Commercially, any calcareous, dolomitic and serpentine-based dimensional stone that can be polished is classified as marble. Its petrologic classification is much narrower, however.
True marble is a metamorphic calcareous rock, which means that – unlike sedimentary rock – its current form is not its original one. Simply put- marble was originally limestone that underwent a transformation (metamorphosis) by which, mostly through high pressure and elevated temperature, it changed into a rock physically different (though chemically the same) and it became hard enough and crystallized enough to be polished. While the overall formation of the stone may have taken 60 to 250 million years, the length of the metamorphic process is much shorter (10 million years average). Its chemical composition is still the same as the original limestone, with calcium carbonate or dolomite as the predominant components. In many instances, however, the metamorphic process brought about more than just a physical transformation of the crystalline structure of the stone. In fact, we have to take into consideration that the metamorphosis most likely began with an earthquake of apocalyptic proportions by which the orderly sediments of limestone were projected up high, cracked in the process, mixed with other surrounding minerals, and then sunk deep into the earth to “bake”.
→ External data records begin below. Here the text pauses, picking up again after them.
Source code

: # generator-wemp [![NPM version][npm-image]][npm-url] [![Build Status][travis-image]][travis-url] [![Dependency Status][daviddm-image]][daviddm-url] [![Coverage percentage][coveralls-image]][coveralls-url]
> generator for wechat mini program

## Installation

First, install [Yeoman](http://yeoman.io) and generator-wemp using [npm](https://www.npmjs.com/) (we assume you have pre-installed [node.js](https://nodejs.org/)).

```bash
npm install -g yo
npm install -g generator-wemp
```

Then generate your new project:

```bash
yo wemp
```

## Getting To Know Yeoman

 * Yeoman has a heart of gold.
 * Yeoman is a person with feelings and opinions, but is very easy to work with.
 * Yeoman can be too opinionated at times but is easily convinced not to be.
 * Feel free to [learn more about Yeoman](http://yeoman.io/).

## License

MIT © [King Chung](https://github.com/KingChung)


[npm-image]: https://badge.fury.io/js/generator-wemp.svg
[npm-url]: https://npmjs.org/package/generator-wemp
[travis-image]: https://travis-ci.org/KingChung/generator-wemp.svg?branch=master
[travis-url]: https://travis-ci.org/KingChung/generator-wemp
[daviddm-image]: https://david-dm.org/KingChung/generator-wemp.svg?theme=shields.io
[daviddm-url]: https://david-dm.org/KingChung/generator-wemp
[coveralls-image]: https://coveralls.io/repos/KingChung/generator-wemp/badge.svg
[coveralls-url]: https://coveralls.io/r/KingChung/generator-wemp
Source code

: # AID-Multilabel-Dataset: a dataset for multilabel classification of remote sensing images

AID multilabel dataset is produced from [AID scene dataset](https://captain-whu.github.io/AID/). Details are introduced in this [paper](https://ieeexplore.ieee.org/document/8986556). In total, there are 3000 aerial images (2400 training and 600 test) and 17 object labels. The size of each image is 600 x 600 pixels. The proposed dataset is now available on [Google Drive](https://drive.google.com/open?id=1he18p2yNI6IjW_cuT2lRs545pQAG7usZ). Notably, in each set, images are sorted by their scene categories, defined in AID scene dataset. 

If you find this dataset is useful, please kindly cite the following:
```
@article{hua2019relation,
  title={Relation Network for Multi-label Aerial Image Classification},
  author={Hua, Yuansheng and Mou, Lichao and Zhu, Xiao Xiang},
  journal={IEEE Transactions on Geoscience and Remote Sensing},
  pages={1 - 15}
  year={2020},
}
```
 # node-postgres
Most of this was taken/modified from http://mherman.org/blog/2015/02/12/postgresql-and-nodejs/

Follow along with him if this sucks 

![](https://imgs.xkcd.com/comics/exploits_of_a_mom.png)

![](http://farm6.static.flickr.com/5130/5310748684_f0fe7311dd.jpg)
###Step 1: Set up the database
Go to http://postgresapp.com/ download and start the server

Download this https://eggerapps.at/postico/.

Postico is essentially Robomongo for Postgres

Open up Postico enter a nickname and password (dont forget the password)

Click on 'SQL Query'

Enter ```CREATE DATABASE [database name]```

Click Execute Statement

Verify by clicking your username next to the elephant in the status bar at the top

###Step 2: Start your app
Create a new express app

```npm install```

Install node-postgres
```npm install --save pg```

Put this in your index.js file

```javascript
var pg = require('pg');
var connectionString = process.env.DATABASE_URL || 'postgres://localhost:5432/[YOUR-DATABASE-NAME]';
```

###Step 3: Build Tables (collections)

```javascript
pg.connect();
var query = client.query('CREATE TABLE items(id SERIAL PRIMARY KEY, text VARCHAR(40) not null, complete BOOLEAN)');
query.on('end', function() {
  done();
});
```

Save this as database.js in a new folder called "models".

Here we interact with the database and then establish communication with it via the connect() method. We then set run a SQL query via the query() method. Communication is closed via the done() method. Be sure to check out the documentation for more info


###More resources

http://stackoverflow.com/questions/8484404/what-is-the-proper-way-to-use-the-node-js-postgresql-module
Commercially – which is what counts in real life terms – the definition of marble is much broader. In fact, most compact limestones are also classified as marble. They actually represent the majority of the mercantile marbles available. The geological difference is represented by the fact that compact limestones are still sedimentary rocks (rather than metamorphic ones) which means that their crystallization happened somehow during the sedimentation process itself and not because of a transformation. Only a knowledgeable expert can tell the two types of stone apart. Generally speaking, most compact limestones are a little harder than marble, have smaller crystals and, because of that, are less absorbent, and polish to a deeper gloss. In the USA, true marble is found in large deposits in Alabama, Georgia, Tennessee and Vermont and, from a mechanical and grading point of view, they are among the best marbles the world over. Colorado has some really good marble, too. Compact limestones are present a little bit all throughout the Appalachian Mountains, though not quarried intensively.
There is another class of stone which is commercially classified as marble but technically it isn’t and that is green marble. Green marble has nothing in common with any other marble, besides the way it looks. In fact, there is hardly any calcite in most green marbles. Most green marbles we know of are mainly composed of minerals of the silicate group, namely magnesium silicate. Such minerals are scientifically classified as Serpentine.
There are some other green marbles (a minority, indeed) that are classified as ophicalcite. Such types of rock are of a sedimentary origination and are not only just green. For instance, the Italian Rosso Levanto is a dark burgundy stone because of the presence of high percentage of hematite in it. Regardless, green ophicalcite is a green marble which contains a small percentage of calcite.
Serpentine rocks, however, represent the vast majority of green marbles and are classified as serpentine. Very popular, and by far the best of them all (from a mechanical point of view) is the Verde Antique from Vermont, USA. These materials are rather porous; they can be 1.5 times as hard as marble and are usually resistant to acids (with the exception of ophicalcite, which is affected by many acids).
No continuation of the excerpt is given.